▶ [TASK TO CARRY OUT] Look below for the line with "- Documented existing implicit business rules". Extract that line and each one after it through the last, word for word.

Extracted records
::::::::
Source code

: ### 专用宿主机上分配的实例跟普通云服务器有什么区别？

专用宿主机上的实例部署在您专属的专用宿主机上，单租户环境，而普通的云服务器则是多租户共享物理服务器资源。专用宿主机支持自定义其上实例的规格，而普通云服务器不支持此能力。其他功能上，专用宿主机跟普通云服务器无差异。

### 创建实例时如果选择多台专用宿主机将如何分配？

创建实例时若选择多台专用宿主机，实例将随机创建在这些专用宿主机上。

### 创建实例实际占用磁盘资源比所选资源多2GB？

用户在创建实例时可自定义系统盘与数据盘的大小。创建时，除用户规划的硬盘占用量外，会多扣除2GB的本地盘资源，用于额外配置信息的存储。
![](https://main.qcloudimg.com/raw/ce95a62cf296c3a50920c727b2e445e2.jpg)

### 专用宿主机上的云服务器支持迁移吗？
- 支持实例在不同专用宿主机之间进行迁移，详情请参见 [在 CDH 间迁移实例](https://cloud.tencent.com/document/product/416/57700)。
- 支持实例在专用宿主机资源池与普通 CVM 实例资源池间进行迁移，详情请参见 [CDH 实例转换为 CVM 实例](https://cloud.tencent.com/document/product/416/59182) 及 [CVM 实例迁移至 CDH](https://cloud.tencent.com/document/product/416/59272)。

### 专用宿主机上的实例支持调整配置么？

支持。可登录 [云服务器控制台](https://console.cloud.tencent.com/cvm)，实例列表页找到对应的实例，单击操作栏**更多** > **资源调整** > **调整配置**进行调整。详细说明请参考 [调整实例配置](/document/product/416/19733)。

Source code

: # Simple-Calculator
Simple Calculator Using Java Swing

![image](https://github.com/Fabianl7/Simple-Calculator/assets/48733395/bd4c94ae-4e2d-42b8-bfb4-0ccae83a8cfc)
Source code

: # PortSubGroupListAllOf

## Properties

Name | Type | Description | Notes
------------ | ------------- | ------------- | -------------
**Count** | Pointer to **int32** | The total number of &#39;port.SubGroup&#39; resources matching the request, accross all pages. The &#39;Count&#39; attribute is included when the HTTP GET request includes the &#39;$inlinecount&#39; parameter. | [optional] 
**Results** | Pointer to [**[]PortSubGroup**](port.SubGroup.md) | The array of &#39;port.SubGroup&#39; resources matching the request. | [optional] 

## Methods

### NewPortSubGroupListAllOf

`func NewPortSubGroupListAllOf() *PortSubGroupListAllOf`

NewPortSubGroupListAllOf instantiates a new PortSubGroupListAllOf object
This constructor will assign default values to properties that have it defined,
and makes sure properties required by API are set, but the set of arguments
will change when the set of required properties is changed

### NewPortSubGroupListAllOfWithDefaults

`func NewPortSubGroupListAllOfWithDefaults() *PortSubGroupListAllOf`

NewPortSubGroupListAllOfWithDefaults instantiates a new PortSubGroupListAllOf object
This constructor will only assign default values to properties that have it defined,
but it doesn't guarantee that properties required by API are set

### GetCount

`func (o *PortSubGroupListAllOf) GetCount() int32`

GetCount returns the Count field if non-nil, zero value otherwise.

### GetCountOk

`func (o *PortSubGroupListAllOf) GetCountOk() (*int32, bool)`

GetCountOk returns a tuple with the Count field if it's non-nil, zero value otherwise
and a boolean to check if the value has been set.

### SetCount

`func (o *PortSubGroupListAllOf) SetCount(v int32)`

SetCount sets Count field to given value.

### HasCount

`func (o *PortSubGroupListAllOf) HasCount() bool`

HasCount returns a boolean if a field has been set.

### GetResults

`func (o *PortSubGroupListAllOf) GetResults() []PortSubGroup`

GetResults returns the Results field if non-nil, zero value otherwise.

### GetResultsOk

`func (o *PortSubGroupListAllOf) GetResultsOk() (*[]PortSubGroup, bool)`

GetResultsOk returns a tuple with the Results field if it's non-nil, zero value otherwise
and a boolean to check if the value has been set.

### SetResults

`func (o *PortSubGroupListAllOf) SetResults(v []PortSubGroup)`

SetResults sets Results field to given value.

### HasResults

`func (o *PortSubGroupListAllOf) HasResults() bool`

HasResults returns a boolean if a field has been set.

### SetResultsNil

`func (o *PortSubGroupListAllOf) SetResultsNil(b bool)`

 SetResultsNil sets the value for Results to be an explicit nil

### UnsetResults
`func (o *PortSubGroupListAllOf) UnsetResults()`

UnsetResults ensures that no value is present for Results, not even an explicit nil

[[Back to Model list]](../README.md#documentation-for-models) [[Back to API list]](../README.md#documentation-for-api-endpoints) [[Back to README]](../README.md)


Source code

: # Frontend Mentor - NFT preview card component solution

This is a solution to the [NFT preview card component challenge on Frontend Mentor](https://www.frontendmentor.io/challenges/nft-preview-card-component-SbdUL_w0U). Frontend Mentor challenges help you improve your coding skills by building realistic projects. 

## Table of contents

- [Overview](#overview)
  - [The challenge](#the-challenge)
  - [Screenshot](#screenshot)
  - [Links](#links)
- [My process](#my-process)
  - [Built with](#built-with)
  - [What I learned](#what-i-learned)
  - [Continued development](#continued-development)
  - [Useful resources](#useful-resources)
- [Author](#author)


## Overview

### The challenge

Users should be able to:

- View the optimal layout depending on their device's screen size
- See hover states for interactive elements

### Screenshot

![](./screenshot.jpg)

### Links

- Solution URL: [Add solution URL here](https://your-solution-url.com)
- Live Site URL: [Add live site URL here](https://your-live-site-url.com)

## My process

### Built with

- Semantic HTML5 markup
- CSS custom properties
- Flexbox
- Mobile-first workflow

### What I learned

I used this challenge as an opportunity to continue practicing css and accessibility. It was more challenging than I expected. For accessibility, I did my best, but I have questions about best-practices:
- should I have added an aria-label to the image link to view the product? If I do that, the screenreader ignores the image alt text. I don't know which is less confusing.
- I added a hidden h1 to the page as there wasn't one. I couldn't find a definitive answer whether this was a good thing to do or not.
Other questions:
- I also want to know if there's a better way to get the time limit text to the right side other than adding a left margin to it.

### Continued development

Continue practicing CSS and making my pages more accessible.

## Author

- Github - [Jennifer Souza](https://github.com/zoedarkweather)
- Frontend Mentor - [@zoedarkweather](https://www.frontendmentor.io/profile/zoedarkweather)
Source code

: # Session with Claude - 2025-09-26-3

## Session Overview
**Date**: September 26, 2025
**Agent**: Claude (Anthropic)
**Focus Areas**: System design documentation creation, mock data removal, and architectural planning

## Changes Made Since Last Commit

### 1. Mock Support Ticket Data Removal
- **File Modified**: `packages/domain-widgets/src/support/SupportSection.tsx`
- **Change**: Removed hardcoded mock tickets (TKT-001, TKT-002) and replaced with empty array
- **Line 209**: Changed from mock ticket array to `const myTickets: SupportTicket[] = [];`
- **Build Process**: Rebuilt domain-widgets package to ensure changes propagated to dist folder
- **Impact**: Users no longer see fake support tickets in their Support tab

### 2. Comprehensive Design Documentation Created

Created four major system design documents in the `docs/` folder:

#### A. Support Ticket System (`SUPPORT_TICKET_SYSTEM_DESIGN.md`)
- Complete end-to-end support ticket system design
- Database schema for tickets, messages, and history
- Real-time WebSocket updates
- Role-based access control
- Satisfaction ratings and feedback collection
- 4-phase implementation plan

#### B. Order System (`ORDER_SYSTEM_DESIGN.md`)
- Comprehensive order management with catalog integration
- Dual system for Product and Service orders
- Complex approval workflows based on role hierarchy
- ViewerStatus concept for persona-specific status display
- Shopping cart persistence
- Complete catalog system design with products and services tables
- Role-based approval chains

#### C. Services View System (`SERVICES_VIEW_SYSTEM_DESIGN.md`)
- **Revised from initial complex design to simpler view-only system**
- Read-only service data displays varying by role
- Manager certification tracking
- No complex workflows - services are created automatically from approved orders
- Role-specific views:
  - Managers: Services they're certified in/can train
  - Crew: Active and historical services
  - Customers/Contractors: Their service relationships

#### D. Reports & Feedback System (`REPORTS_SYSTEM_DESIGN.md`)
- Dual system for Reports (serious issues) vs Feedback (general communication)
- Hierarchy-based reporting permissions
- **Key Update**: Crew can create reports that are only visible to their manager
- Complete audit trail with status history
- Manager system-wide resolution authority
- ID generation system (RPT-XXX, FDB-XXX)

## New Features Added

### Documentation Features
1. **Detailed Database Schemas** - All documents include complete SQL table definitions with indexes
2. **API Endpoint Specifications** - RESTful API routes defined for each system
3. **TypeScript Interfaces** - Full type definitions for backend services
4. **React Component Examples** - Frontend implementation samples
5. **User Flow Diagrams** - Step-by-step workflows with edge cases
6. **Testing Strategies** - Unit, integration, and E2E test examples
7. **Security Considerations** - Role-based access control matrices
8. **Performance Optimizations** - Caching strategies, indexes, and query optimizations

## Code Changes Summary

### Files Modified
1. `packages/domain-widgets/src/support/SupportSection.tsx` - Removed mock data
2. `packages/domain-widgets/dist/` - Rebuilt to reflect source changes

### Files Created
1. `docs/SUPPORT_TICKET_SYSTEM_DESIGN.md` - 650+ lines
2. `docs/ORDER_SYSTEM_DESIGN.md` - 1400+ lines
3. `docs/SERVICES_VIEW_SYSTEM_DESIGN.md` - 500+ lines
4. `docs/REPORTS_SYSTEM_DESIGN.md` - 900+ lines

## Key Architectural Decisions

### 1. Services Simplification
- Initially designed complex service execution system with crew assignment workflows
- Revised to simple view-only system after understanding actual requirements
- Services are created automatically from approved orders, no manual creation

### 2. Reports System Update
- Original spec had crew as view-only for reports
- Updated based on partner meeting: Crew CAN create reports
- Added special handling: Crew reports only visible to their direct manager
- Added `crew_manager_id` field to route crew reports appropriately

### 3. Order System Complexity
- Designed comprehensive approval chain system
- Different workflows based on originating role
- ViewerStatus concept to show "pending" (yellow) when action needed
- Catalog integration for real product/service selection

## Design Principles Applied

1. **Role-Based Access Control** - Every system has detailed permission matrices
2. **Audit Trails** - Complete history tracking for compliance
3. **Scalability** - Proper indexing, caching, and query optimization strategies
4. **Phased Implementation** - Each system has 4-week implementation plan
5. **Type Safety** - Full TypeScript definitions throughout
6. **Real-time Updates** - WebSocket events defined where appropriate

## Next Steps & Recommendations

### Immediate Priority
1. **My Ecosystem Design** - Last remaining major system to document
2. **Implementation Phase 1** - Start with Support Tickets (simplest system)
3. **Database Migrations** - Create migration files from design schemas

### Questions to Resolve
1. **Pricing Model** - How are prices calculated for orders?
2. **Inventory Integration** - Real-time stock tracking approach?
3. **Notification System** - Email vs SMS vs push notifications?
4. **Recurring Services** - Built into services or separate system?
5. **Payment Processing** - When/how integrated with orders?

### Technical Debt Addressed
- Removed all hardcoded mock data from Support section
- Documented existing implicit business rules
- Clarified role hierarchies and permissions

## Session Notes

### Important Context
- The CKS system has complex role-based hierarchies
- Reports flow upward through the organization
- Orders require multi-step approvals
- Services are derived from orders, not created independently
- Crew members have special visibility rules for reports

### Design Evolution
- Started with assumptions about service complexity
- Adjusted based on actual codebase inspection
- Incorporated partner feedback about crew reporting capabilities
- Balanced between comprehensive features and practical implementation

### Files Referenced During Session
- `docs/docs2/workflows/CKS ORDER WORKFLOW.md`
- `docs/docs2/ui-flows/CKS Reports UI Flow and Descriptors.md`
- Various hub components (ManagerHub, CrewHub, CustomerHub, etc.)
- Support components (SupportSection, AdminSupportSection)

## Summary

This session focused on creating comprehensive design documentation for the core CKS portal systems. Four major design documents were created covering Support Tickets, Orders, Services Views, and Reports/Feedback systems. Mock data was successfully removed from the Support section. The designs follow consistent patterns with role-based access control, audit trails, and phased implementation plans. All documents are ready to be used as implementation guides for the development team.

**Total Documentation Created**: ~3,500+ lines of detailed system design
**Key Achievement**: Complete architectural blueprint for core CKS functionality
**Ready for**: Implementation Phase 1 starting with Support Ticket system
::::::::
▶ [RESULT OF THIS EXERCISE]
- Documented existing implicit business rules
- Clarified role hierarchies and permissions

## Session Notes

### Important Context
- The CKS system has complex role-based hierarchies
- Reports flow upward through the organization
- Orders require multi-step approvals
- Services are derived from orders, not created independently
- Crew members have special visibility rules for reports

### Design Evolution
- Started with assumptions about service complexity
- Adjusted based on actual codebase inspection
- Incorporated partner feedback about crew reporting capabilities
- Balanced between comprehensive features and practical implementation

### Files Referenced During Session
- `docs/docs2/workflows/CKS ORDER WORKFLOW.md`
- `docs/docs2/ui-flows/CKS Reports UI Flow and Descriptors.md`
- Various hub components (ManagerHub, CrewHub, CustomerHub, etc.)
- Support components (SupportSection, AdminSupportSection)

## Summary

This session focused on creating comprehensive design documentation for the core CKS portal systems. Four major design documents were created covering Support Tickets, Orders, Services Views, and Reports/Feedback systems. Mock data was successfully removed from the Support section. The designs follow consistent patterns with role-based access control, audit trails, and phased implementation plans. All documents are ready to be used as implementation guides for the development team.

**Total Documentation Created**: ~3,500+ lines of detailed system design
**Key Achievement**: Complete architectural blueprint for core CKS functionality
**Ready for**: Implementation Phase 1 starting with Support Ticket system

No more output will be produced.